Correlation Between Micro Gold and Sugar

Specify exactly 2 symbols:
Can any of the company-specific risk be diversified away by investing in both Micro Gold and Sugar at the same time? Although using a correlation coefficient on its own may not help to predict future stock returns, this module helps to understand the diversifiable risk of combining Micro Gold and Sugar into the same portfolio, which is an essential part of the fundamental portfolio management process.
By analyzing existing cross correlation between Micro Gold Futures and Sugar, you can compare the effects of market volatilities on Micro Gold and Sugar and check how they will diversify away market risk if combined in the same portfolio for a given time horizon.
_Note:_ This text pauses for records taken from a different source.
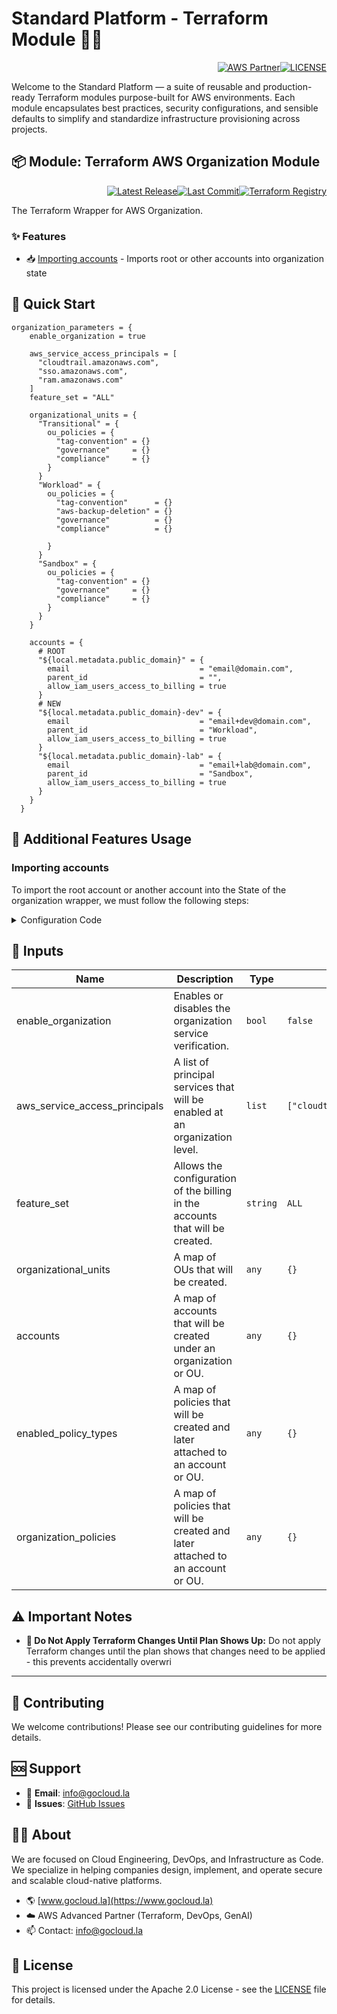 # Standard Platform - Terraform Module 🚀🚀
<p align="right"><a href="https://partners.amazonaws.com/partners/0018a00001hHve4AAC/GoCloud"><img src="https://img.shields.io/badge/AWS%20Partner-Advanced-orange?style=for-the-badge&logo=amazonaws&logoColor=white" alt="AWS Partner"/></a><a href="LICENSE"><img src="https://img.shields.io/badge/License-Apache%202.0-green?style=for-the-badge&logo=apache&logoColor=white" alt="LICENSE"/></a></p>

Welcome to the Standard Platform — a suite of reusable and production-ready Terraform modules purpose-built for AWS environments.
Each module encapsulates best practices, security configurations, and sensible defaults to simplify and standardize infrastructure provisioning across projects.

## 📦 Module: Terraform AWS Organization Module
<p align="right"><a href="https://github.com/gocloudLa/terraform-aws-wrapper-organization/releases/latest"><img src="https://img.shields.io/github/v/release/gocloudLa/terraform-aws-wrapper-organization.svg?style=for-the-badge" alt="Latest Release"/></a><a href=""><img src="https://img.shields.io/github/last-commit/gocloudLa/terraform-aws-wrapper-organization.svg?style=for-the-badge" alt="Last Commit"/></a><a href="https://registry.terraform.io/modules/gocloudLa/wrapper-organization/aws"><img src="https://img.shields.io/badge/Terraform-Registry-7B42BC?style=for-the-badge&logo=terraform&logoColor=white" alt="Terraform Registry"/></a></p>
The Terraform Wrapper for AWS Organization.

### ✨ Features

- 📥 [Importing accounts](#importing-accounts) - Imports root or other accounts into organization state




## 🚀 Quick Start
```hcl
organization_parameters = {
    enable_organization = true

    aws_service_access_principals = [
      "cloudtrail.amazonaws.com",
      "sso.amazonaws.com",
      "ram.amazonaws.com"
    ]
    feature_set = "ALL"

    organizational_units = {
      "Transitional" = {
        ou_policies = {
          "tag-convention" = {}
          "governance"     = {}
          "compliance"     = {}
        }
      }
      "Workload" = {
        ou_policies = {
          "tag-convention"      = {}
          "aws-backup-deletion" = {}
          "governance"          = {}
          "compliance"          = {}

        }
      }
      "Sandbox" = {
        ou_policies = {
          "tag-convention" = {}
          "governance"     = {}
          "compliance"     = {}
        }
      }
    }

    accounts = {
      # ROOT
      "${local.metadata.public_domain}" = {
        email                             = "email@domain.com",
        parent_id                         = "",
        allow_iam_users_access_to_billing = true
      }
      # NEW
      "${local.metadata.public_domain}-dev" = {
        email                             = "email+dev@domain.com",
        parent_id                         = "Workload",
        allow_iam_users_access_to_billing = true
      }
      "${local.metadata.public_domain}-lab" = {
        email                             = "email+lab@domain.com",
        parent_id                         = "Sandbox",
        allow_iam_users_access_to_billing = true
      }
    }
  }
```


## 🔧 Additional Features Usage

### Importing accounts
To import the root account or another account into the State of the organization wrapper, we must follow the following steps:


<details><summary>Configuration Code</summary>

```hcl
## Ejecutamos `terraform pull` para traernos el State del backend que utilicemos
terraform pull state > terraform.tfstate

## Una vez hecho el pull ajustaremos el archivo backend.tf del workspace para usar el backend local 
terraform {
  backend "local" {
    path = "./terraform.tfstate"
  }
}

## Definimos la cuenta que queremos importar en el codigo dentro del main.tf, el nombre de la cuenta debe ser igual al de la cuenta importada, el mail se puede obtener viendo los detalles  de la cuenta
    accounts = {
      "ACCOUNT-NAME" = {
        email                             = "ACCOUNT-MAIL",
        parent_id                         = "",
        allow_iam_users_access_to_billing = true
      }
      .
      .
      .
    }

## Ejecutamos el comando `terraform import`, el ACCOUNT-NAME se debe tomar de la key que se utiliza para nombrar la cuenta, el ACCOUNT-ID es el número de cuenta
terraform import 'module.organization.module.wrapper_organization.module.organization.aws_organizations_account.this["ACCOUNT-NAME"]' ACCOUNT-ID

## Ajustamos manualmente en el terraform.tfstate los siguientes parametros para evitar que nos intente recrear la cuenta, podemos filtrar dentro de la cuenta buscando la siguiente linea `type": "aws_organizations_account",`:
      "module": "module.organization.module.wrapper_organization.module.organization",
      "mode": "managed",
      "type": "aws_organizations_account",
      "name": "this",
      "provider": "provider[\"registry.terraform.io/hashicorp/aws\"]",
      "instances": [
        {
          "index_key": "ACCOUNT-NAME",
          "schema_version": 0,
          "attributes": {
            .
            .
            .
            "close_on_deletion": false,
            "create_govcloud": false,
            .
            .
            .
            "iam_user_access_to_billing": "ALLOW",
            .
            .
            .
          }
        }
      ]

## Validamos con un plan si esta todo correcto
terraform plan

## Si el plan no muestra cambios, seteamos nuevamente el backend original y pusheamos el State
terraform state push ./terraform.tfstate
```


</details>




## 📑 Inputs
| Name                          | Description                                                                    | Type     | Default                        | Required |
| ----------------------------- | ------------------------------------------------------------------------------ | -------- | ------------------------------ | -------- |
| enable_organization           | Enables or disables the organization service verification.                     | `bool`   | `false`                        | no       |
| aws_service_access_principals | A list of principal services that will be enabled at an organization level.    | `list`   | `["cloudtrail.amazonaws.com"]` | no       |
| feature_set                   | Allows the configuration of the billing in the accounts that will be created.  | `string` | `ALL`                          | no       |
| organizational_units          | A map of OUs that will be created.                                             | `any`    | `{}`                           | no       |
| accounts                      | A map of accounts that will be created under an organization or OU.            | `any`    | `{}`                           | no       |
| enabled_policy_types          | A map of policies that will be created and later attached to an account or OU. | `any`    | `{}`                           | no       |
| organization_policies         | A map of policies that will be created and later attached to an account or OU. | `any`    | `{}`                           | no       |







## ⚠️ Important Notes
- **🚨 Do Not Apply Terraform Changes Until Plan Shows Up:** Do not apply Terraform changes until the plan shows that changes need to be applied - this prevents accidentally overwri



---

## 🤝 Contributing
We welcome contributions! Please see our contributing guidelines for more details.

## 🆘 Support
- 📧 **Email**: info@gocloud.la
- 🐛 **Issues**: [GitHub Issues](https://github.com/gocloudLa/issues)

## 🧑‍💻 About
We are focused on Cloud Engineering, DevOps, and Infrastructure as Code.
We specialize in helping companies design, implement, and operate secure and scalable cloud-native platforms.
- 🌎 [www.gocloud.la](https://www.gocloud.la)
- ☁️ AWS Advanced Partner (Terraform, DevOps, GenAI)
- 📫 Contact: info@gocloud.la

## 📄 License
This project is licensed under the Apache 2.0 License - see the [LICENSE](LICENSE) file for details.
You can also utilize pair trading strategies of matching a long position in Micro Gold with a short position of Sugar. Check out your portfolio center. Please also check ongoing floating volatility patterns of Micro Gold and Sugar.

Diversification Opportunities for Micro Gold and Sugar

0.71
  Correlation Coefficient

Poor diversification

The 3 months correlation between Micro and Sugar is 0.71. Overlapping area represents the amount of risk that can be diversified away by holding Micro Gold Futures and Sugar in the same portfolio, assuming nothing else is changed. The correlation between historical prices or returns on Sugar and Micro Gold is a relative statistical measure of the degree to which these equity instruments tend to move together. The correlation coefficient measures the extent to which returns on Micro Gold Futures are associated (or correlated) with Sugar. Values of the correlation coefficient range from -1 to +1, where. The correlation of zero (0) is possible when the price movement of Sugar has no effect on the direction of Micro Gold i.e., Micro Gold and Sugar go up and down completely randomly.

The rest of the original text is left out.